This tutorial explains different methods to run an analysis in parallel that are helpful when working on the cloud. All the scripts referenced below can be found in the cloudDemo GitHub
Running the analysis in parallel
So far our analysis is run sequentially so it will not be able to
take advantage of the multiple cores available on a cloud machine. To
make use of parallel computing we can set up our script to run each
model on a separate core. Because this example is so simple I have added
a delay in the function so we can see the benefit of running in
parallel. There are many ways to do this and I will explain a few
options. One option is to create a parallel backend in R using something
like the future package. This can be quite straight forward
and there are packages to connect this with familiar methods of
iterating (eg for loops, lapply or
purrr::map). This can get a bit tricky in that you are
typically running only parts of the script on multiple cores and you
need to make sure the right dependencies are available on the workers.
future manages this for the most part but see https://future.futureverse.org/articles/future-4-issues.html
for tips when that fails.
Using the future and furrr packages
future sets up the infrastructure needed to run things
in the background. To initialize this you run
future::plan("multisession") which will use all
future::availableCores() by default. furrr is
a parallelized version of purrr which allows you to iterate
over elements in a list on separate cores. See script
“analyses/02_run_model_furrr.R” for an example.
Running the tasks in parallel on multiple virtual machines
Instead of setting up a script to run in parallel on one machine we can split the job into multiple tasks that can run independently on separate machines. This is useful because each task will be contained in a separate process so if one iteration fails it will not impact the rest. The downside is that the whole script must be run in each task and each node will have to be set up with dependencies installed separately.
To set this up we need to pass an argument to the R script that the task will run to tell it which iteration to run. The bash command to run one iteration would look like:
Rscript analyses/scripts/04_run_model_multitask.R 1And in the R script “analyses/scripts/04_run_model_multitask.R”
commandArgs(trailingOnly = TRUE) is used to access the
number passed to the script (eg. 1). The number is then used to select
the variable to test and to name the output of the task in a unique way.
The output of each task is saved and downloaded so that we can compile
the results and create our figure.
r2_tab <- list.files(here::here("analyses/data/derived-data"), pattern = "*.csv", full.names = TRUE) |>
purrr::map_dfr(read.csv) |>
dplyr::mutate(variable = reorder(variable, r.squared))
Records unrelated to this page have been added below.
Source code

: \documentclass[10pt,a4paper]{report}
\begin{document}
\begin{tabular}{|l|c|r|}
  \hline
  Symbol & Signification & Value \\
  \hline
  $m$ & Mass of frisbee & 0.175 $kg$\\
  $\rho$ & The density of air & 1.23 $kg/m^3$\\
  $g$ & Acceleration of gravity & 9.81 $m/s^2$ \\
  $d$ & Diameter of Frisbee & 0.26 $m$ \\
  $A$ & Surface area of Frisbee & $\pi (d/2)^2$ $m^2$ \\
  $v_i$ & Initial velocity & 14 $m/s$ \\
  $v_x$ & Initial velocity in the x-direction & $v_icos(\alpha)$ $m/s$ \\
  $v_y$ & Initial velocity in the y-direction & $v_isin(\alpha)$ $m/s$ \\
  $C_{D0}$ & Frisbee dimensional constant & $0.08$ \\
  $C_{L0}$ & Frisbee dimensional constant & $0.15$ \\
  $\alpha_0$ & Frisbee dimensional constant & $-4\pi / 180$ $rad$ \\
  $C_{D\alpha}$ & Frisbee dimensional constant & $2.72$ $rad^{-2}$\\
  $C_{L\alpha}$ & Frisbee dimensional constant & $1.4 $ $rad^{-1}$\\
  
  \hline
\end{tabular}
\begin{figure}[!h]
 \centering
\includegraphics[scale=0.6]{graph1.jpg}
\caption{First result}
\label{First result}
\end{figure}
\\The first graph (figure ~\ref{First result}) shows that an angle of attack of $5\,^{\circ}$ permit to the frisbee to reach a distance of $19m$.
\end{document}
#> Error in get(paste0(generic, ".", class), envir = get_method_env()) :
#> object 'type_sum.accel' not found
ggplot2::ggplot(r2_tab, ggplot2::aes(variable, r.squared))+
ggplot2::geom_col()
For an example of how to run this whole analysis from the command line see “analyses/scripts/run_azure_autoscale.sh” which also serves as an example of setting up autoscaling. Autoscaling automatically increases or decreases the number of nodes in a pool depending on how many tasks are waiting to start and how many are completed.